Gibt es eine Zukunft für Kurdistan?
von Vicken Chaterian
Im September 2017 organisierte die Kurdische Regionalregierung (KRG) ein Unabhängigkeitsreferendum für das von ihr verwaltete autonome Territorium im Nordirak. Trotz klarer Zustimmung (92,73 Prozent Ja-Stimmen bei einer Wahlbeteiligung von über 70 Prozent) blieb die Initiative folgenlos, denn die Zentralregierung in Bagdad weigerte sich, das Ergebnis anzuerkennen. Aber auch die Großmächte USA und Russland sowie die Nachbarstaaten Saudi-Arabien, Iran und Türkei reagierten ablehnend. Sie wollten eine Zerstückelung des Irak verhindern.

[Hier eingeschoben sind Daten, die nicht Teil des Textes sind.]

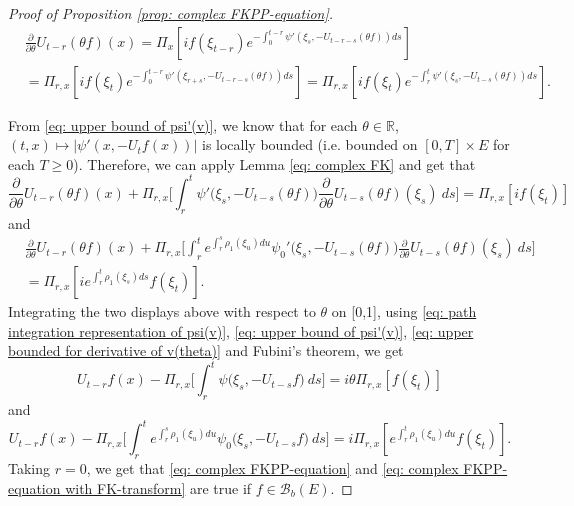 \documentclass[12pt,a4paper]{amsart}
\theoremstyle{plain}
\theoremstyle{definition}
\numberwithin{equation}{section}
\begin{document}
\begin{proof}[Proof of Proposition \ref{prop: complex FKPP-equation}]
\begin{align}
    &\frac{\partial}{\partial \theta} U_{t-r}(\theta f)( x)
    = \Pi_x[ i f(\xi_{t-r}) e^{-\int_0^{t-r} \psi'(\xi_s, -U_{t-r-s}(\theta f)) ds} ]
    \\&= \Pi_{r,x}[i f(\xi_t)e^{-\int_0^{t-r} \psi'(\xi_{r+s}, -U_{t-r-s}(\theta f)) ds} ]
    = \Pi_{r,x}[if(\xi_t)e^{-\int_r^t \psi'(\xi_{s}, -U_{t-s}(\theta f)) ds} ].
\end{align}

    From \eqref{eq: upper bound of psi'(v)}, we know that for each $\theta\in \mathbb R$, $(t,x) \mapsto |\psi'(x,-U_tf(x))|$ is locally bounded (i.e. bounded on $[0,T]\times E$ for each $T \geq 0$).
    Therefore, we can apply Lemma \ref{eq: complex FK} and get that
\[
    \frac{\partial}{\partial \theta} U_{t-r}(\theta f)(x) + \Pi_{r,x} \Big[\int_r^t \psi'\big(\xi_s,- U_{t-s}(\theta f)\big)\frac{\partial}{\partial \theta} U_{t-s}(\theta f)(\xi_s)~ds\Big]
    = \Pi_{r,x} [i f(\xi_t)]
\]
    and
\begin{align}
    &\frac{\partial}{\partial \theta} U_{t-r}(\theta f)(x) + \Pi_{r,x} \Big[\int_r^t e^{\int_r^s \rho_1(\xi_u)du}\psi_0'\big(\xi_s,- U_{t-s}(\theta f)\big)\frac{\partial}{\partial \theta} U_{t-s}(\theta f)(\xi_s)~ds\Big]\\
    &= \Pi_{r,x} [i e^{\int_r^t \rho_1(\xi_s)ds}f(\xi_t)].
\end{align}
    Integrating the two displays above with respect to $\theta$  on [0,1], using \eqref{eq: path integration representation of psi(v)}, \eqref{eq: upper bound of psi'(v)}, \eqref{eq: upper bounded for derivative of v(theta)} and Fubini's theorem, we get
\begin{equation}
    U_{t-r}f(x) - \Pi_{r,x} \Big[\int_r^t \psi\big(\xi_s,-U_{t-s}f\big) ~ds\Big]
    = i\theta \Pi_{r,x} [f(\xi_t)]
\end{equation}
    and
\begin{equation}
    U_{t-r}f(x) - \Pi_{r,x} \Big[\int_r^t e^{\int_r^s \rho_1(\xi_u)du} \psi_0\big(\xi_s,- U_{t-s}f\big) ~ds\Big]
    = i\Pi_{r,x} [e^{\int_r^t\rho_1(\xi_u)du}f(\xi_t)].
\end{equation}
    Taking $r = 0$, we get that \eqref{eq: complex FKPP-equation} and \eqref{eq: complex FKPP-equation with FK-transform} are true if $f\in \mathcal B_b(E)$.


\end{proof}
\end{document}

Der Misserfolg schwächte die KRG nachhaltig. In der Folge musste sie große Gebiete an die Zentralregierung abtreten, darunter auch die strategisch wichtige Stadt Kirkuk.
Die Aussichten für die 2016 gegründete Autonome Administration von Nord- und Ostsyrien, die häufig als Demokratische Föderation Nordsyrien oder Rojava (Kurdisch für „Westen“) bezeichnet wird, sind nicht weniger düster. Die dortigen Kurden leben unter ständiger Bedrohung durch das syrische Regime und sahen sich in den vergangenen Jahren mit mehreren Invasionen der türkischen Armee konfrontiert.1 Allerdings wird die territoriale Selbstbehauptung der Kurden nicht nur durch Interessen äußerer Mächte beeinträchtigt, sondern auch durch die Rivalität zwischen ihren verschiedenen politischen Vertretern.
Wenn es um die Voraussetzungen für Stabilität im Nahen Osten geht, kann man die Kurdenfrage nicht außen vor lassen. Nach dem Ersten Weltkrieg wurde die Region neu geformt. An die Stelle dynastischer Reiche traten Staaten, die auf ethnischen Kriterien basierten, wie die Türkei und die arabischen Länder. Die Kurden aber wurden nicht berücksichtigt und erschienen auf der Karte als „ein Volk ohne Staat“. Sie lebten verteilt auf Gebiete in der Türkei, in Syrien, im Irak und in Iran. Deren Zentralregierungen respektierten die Grundrechte der Kurden entweder nicht oder sprachen sie ihnen sogar ab. Dies war der Hintergrund für zahlreiche kurdische Aufstände, die fast alle gewaltsam unterdrückt wurden.
In den letzten Jahren eröffneten die Schwächung beziehungsweise der Zusammenbruch des irakischen und des syrischen Staates den Kurden neue Möglichkeiten. Zumal kurdische Militärverbände sowohl im Irakkrieg ab 2003 als auch beim Kampf gegen den Islamischen Staat (IS) ab 2014 zu den wichtigsten Verbündeten der von den USA angeführten internationalen Koalitionen gehörten.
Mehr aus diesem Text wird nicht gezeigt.